I tried to tune hyper parameters like number of nodes and learning rate as well as tried changing optimiser and loss function but looks like not much improvement. Is there any issue in above code or someone also had bad time with torchs regression?

optimizer.zero_grad() should be calculated before loss = loss_func(prediction, y)

I tried rearranging zero grad before loss but but seems like loss not going much down though.
index

In fact, optimizer.zero_grad() should be before prediction = net(X)

Also, try to reduce the learning rate, maybe using learning rate decay via scheduler

Yes that is what I tried so now

for t in range(2000):
    prediction = net(X)    

    loss = loss_func(prediction, y)       
    loss.backward()         
    optimizer.step()        

    if t % 5 == 0:
        print(loss.data.numpy())
  optimizer.zero_grad()

yes it is before prediction
and I just compared results from model with training data its still looks like not learning anything

index2

hence loss is very high

Try this:

for t in range(2000):
    optimizer.zero_grad()
    prediction = net(X)    
    loss = loss_func(prediction, y)       
    loss.backward()         
    optimizer.step()        

    if t % 5 == 0:
        print(loss.data.numpy())

Also, you might need to lower the learning rate as I described above

losses=[]
scheduler = torch.optim.lr_scheduler.StepLR(optimizer, step_size=30, gamma=0.1)
for t in range(2000):
    optimizer.zero_grad()   # clear gradients for next train
    prediction = net(X)     # input x and predict based on x
    

    loss = loss_func(prediction, y)   

    
    loss.backward()         # backpropagation, compute gradients
    optimizer.step()        # apply gradients
    scheduler.step()      # change learning rate on every 30th iteration 

    if t % 5 == 0:
        losses.append(loss.data.numpy())

I already tried both ways but but still loss and prediction doesn’t change .
I think need some transformation over data.

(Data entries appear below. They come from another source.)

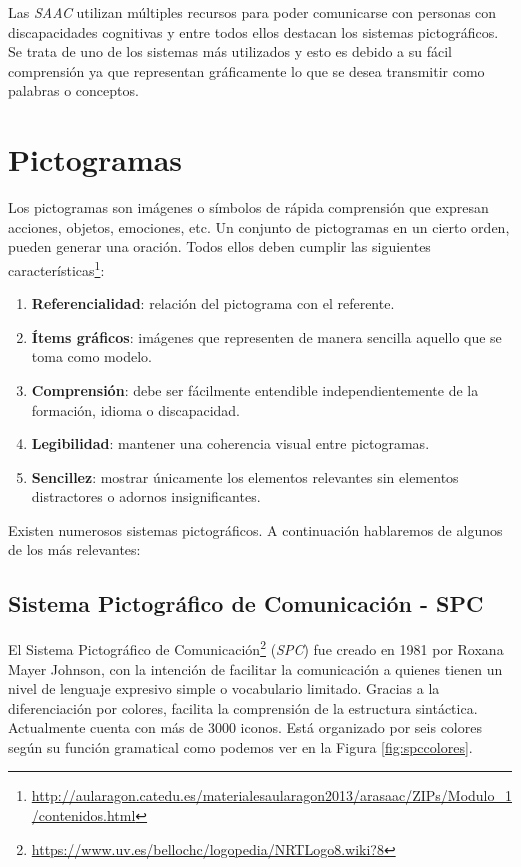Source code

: Las \textit{SAAC} utilizan múltiples recursos para poder comunicarse con personas con discapacidades cognitivas y entre todos ellos destacan los sistemas pictográficos. Se trata de uno de los sistemas más utilizados y esto es debido a su fácil comprensión ya que representan gráficamente lo que se desea transmitir como palabras o conceptos. 

\section{Pictogramas}
\label{cap3:sec:pictogramas}
Los pictogramas son imágenes o símbolos de rápida comprensión que expresan acciones, objetos, emociones, etc. Un conjunto de pictogramas en un cierto orden, pueden generar una oración. Todos ellos deben cumplir las siguientes características\footnote{\url{http://aularagon.catedu.es/materialesaularagon2013/arasaac/ZIPs/Modulo_1/contenidos.html}}:
\begin{enumerate}
	\item \textbf{Referencialidad}: relación del pictograma con el referente.
	\item \textbf{Ítems gráficos}: imágenes que representen de manera sencilla aquello que se toma como modelo.
	\item \textbf{Comprensión}: debe ser fácilmente entendible independientemente de la formación, idioma o discapacidad.
	\item \textbf{Legibilidad}: mantener una coherencia visual entre pictogramas.
	\item \textbf{Sencillez}: mostrar únicamente los elementos relevantes sin elementos distractores o adornos insignificantes.
\end{enumerate}


 
Existen numerosos sistemas pictográficos. A continuación hablaremos de algunos de los más relevantes:

\subsection{Sistema Pictográfico de Comunicación - SPC}

El Sistema Pictográfico de Comunicación\footnote{\url{https://www.uv.es/bellochc/logopedia/NRTLogo8.wiki?8}} (\textit{SPC}) fue creado en 1981 por Roxana Mayer Johnson, con la intención de facilitar la comunicación a quienes tienen un nivel de lenguaje expresivo simple o vocabulario limitado. Gracias a la diferenciación por colores, facilita la comprensión de la estructura sintáctica. Actualmente cuenta con más de 3000 iconos. Está organizado por seis colores según su función gramatical como podemos ver en la Figura \ref{fig:spccolores}.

You need thus to normalize your data to have zero mean and unit variance.

I am trying normalisation but I am still worried about why torch fails to learn anything? as most of prediction from model is around zero

Might be unrelated, but could you check if the model output and target have the same shape?
If your target is missing the feature dimension ([batch_size] instead of [batch_size, 1]), an unwanted broadcast might be applied.
In the latest version this should throw a warning.

1 Like

This was real issue I was using Torch 1.0.0 hence didn’t got any warning

@Deeply Do you have any references for your statement? As far as I know, that is not necessary.

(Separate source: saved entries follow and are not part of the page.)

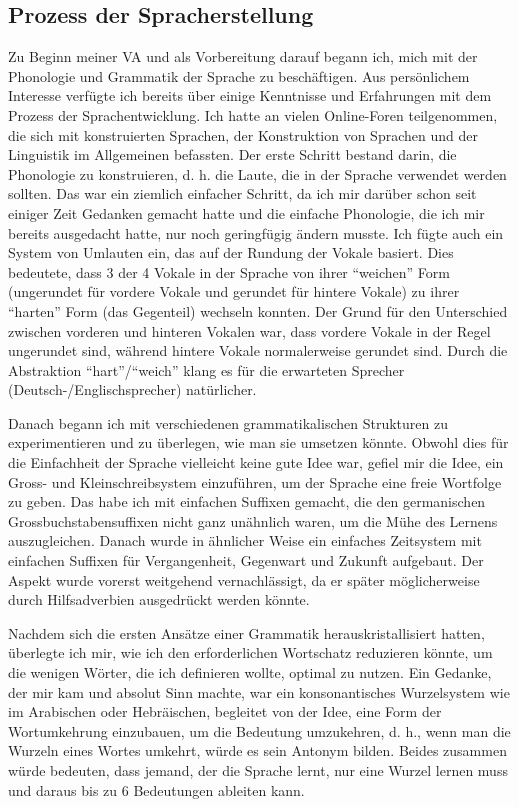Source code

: \documentclass{article}
\begin{document}
\subsection{Prozess der Spracherstellung}
Zu Beginn meiner VA und als Vorbereitung darauf begann ich, mich mit der Phonologie und Grammatik der Sprache zu beschäftigen.
Aus persönlichem Interesse verfügte ich bereits über einige Kenntnisse und Erfahrungen mit dem Prozess der Sprachentwicklung.
Ich hatte an vielen Online-Foren teilgenommen, die sich mit konstruierten Sprachen, der Konstruktion von Sprachen und der
Linguistik im Allgemeinen befassten. Der erste Schritt bestand darin, die Phonologie zu konstruieren, d. h. die Laute,
die in der Sprache verwendet werden sollten. Das war ein ziemlich einfacher Schritt, da ich mir darüber schon seit einiger
Zeit Gedanken gemacht hatte und die einfache Phonologie, die ich mir bereits ausgedacht hatte, nur noch geringfügig ändern musste.
Ich fügte auch ein System von Umlauten ein, das auf der Rundung der Vokale basiert. Dies bedeutete, dass 3 der 4 Vokale
in der Sprache von ihrer ``weichen'' Form (ungerundet für vordere Vokale und gerundet für hintere Vokale) zu ihrer ``harten'' Form
(das Gegenteil) wechseln konnten. Der Grund für den Unterschied zwischen vorderen und hinteren Vokalen war, dass vordere Vokale
in der Regel ungerundet sind, während hintere Vokale normalerweise gerundet sind.\citep{Stevens72} Durch die Abstraktion
``hart''/``weich'' klang es für die erwarteten Sprecher (Deutsch-/Englischsprecher) natürlicher.

Danach begann ich mit verschiedenen grammatikalischen Strukturen zu experimentieren und zu überlegen,
wie man sie umsetzen könnte. Obwohl dies für die Einfachheit der Sprache vielleicht keine gute Idee war,
gefiel mir die Idee, ein Gross- und Kleinschreibsystem einzuführen, um der Sprache eine freie Wortfolge zu geben.
Das habe ich mit einfachen Suffixen gemacht, die den germanischen Grossbuchstabensuffixen nicht ganz unähnlich waren,
um die Mühe des Lernens auszugleichen. Danach wurde in ähnlicher Weise ein einfaches Zeitsystem mit einfachen Suffixen
für Vergangenheit, Gegenwart und Zukunft aufgebaut. Der Aspekt wurde vorerst weitgehend vernachlässigt, da er später
möglicherweise durch Hilfsadverbien ausgedrückt werden könnte.

Nachdem sich die ersten Ansätze einer Grammatik herauskristallisiert hatten, überlegte ich mir,
wie ich den erforderlichen Wortschatz reduzieren könnte, um die wenigen Wörter, die ich definieren wollte,
optimal zu nutzen. Ein Gedanke, der mir kam und absolut Sinn machte, war ein konsonantisches Wurzelsystem wie im Arabischen
oder Hebräischen, begleitet von der Idee, eine Form der Wortumkehrung einzubauen, um die Bedeutung umzukehren, d. h.,
wenn man die Wurzeln eines Wortes umkehrt, würde es sein Antonym bilden. Beides zusammen würde bedeuten, dass jemand,
der die Sprache lernt, nur eine Wurzel lernen muss und daraus bis zu 6 Bedeutungen ableiten kann.
\end{document}
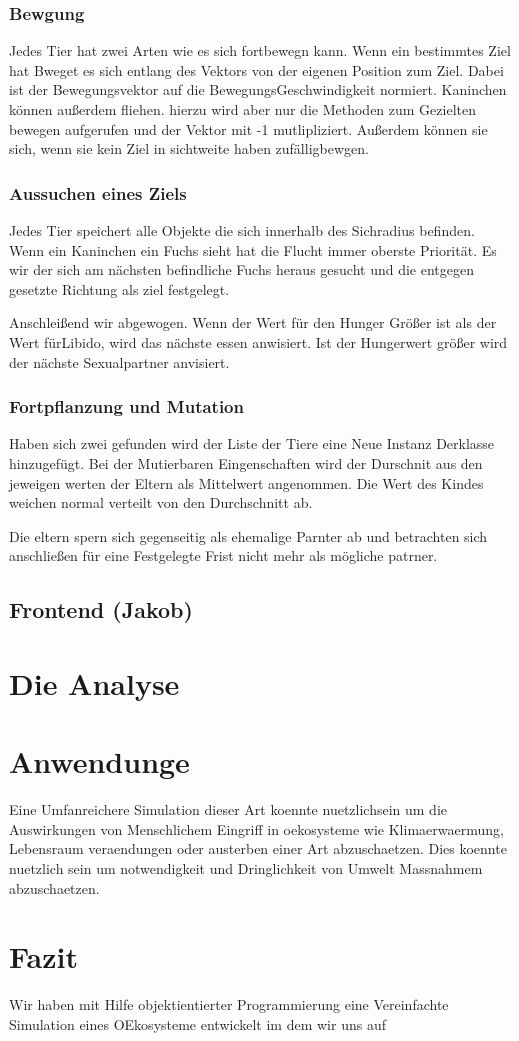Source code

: \documentclass[12pt]{article}
\begin{document}
\subsubsection{Bewgung}
Jedes Tier hat zwei Arten wie es sich fortbewegn kann.
Wenn ein bestimmtes Ziel hat Bweget es sich entlang des Vektors von der eigenen Position zum Ziel.
Dabei ist der Bewegungsvektor auf die BewegungsGeschwindigkeit normiert.
Kaninchen können außerdem fliehen.
hierzu wird aber nur die Methoden zum Gezielten bewegen aufgerufen und der Vektor mit -1 mutlipliziert.
Außerdem können sie sich, wenn sie kein Ziel in sichtweite haben zufälligbewgen.

\subsubsection{Aussuchen eines Ziels}
Jedes Tier speichert alle Objekte die sich innerhalb des Sichradius befinden.
Wenn ein Kaninchen ein Fuchs sieht hat die Flucht immer oberste Priorität.
Es wir der sich am nächsten befindliche Fuchs heraus gesucht und die entgegen gesetzte Richtung als ziel festgelegt.

Anschleißend wir abgewogen.
Wenn der Wert für den Hunger Größer ist als der Wert fürLibido, wird das nächste essen anwisiert.
Ist der Hungerwert größer wird der nächste Sexualpartner anvisiert.
\subsubsection{Fortpflanzung und Mutation}
Haben sich zwei gefunden wird der Liste der Tiere eine Neue Instanz Derklasse hinzugefügt.
Bei der Mutierbaren Eingenschaften wird der Durschnit aus den jeweigen werten der Eltern als Mittelwert angenommen.
Die Wert des Kindes weichen normal verteilt von den Durchschnitt ab.

Die eltern spern sich gegenseitig als ehemalige Parnter ab und betrachten sich anschließen für eine Festgelegte Frist nicht mehr als mögliche patrner.

\subsection{Frontend (Jakob)}
\section{Die Analyse}

\section{Anwendunge}
Eine Umfanreichere Simulation dieser Art koennte nuetzlichsein um die Auswirkungen von Menschlichem Eingriff in oekosysteme wie Klimaerwaermung, Lebensraum veraendungen oder austerben einer Art abzuschaetzen.
Dies koennte nuetzlich sein um notwendigkeit und Dringlichkeit von Umwelt Massnahmem abzuschaetzen.
\section{Fazit}
Wir haben mit Hilfe objektientierter Programmierung eine Vereinfachte Simulation eines OEkosysteme entwickelt im dem wir uns auf 
\end{document}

I think ptrblck provided the solution to your problem, but, it would be a good idea to normalize your data, especially if it has entries of different numerical ranges/scales. For example, assume having a vector with these two values x=[.05, 12]. Working with this vector may make your regression biased toward the highest value (i.e. 12). Here’s a link that describes this issue in some detail.

@Deeply I did not mean the normalization, meant the part about the position of zero_grad :slight_smile:

I think the method based on ptrblck’s comment with a lower learning_rate (i.e. 1e-3) makes sense.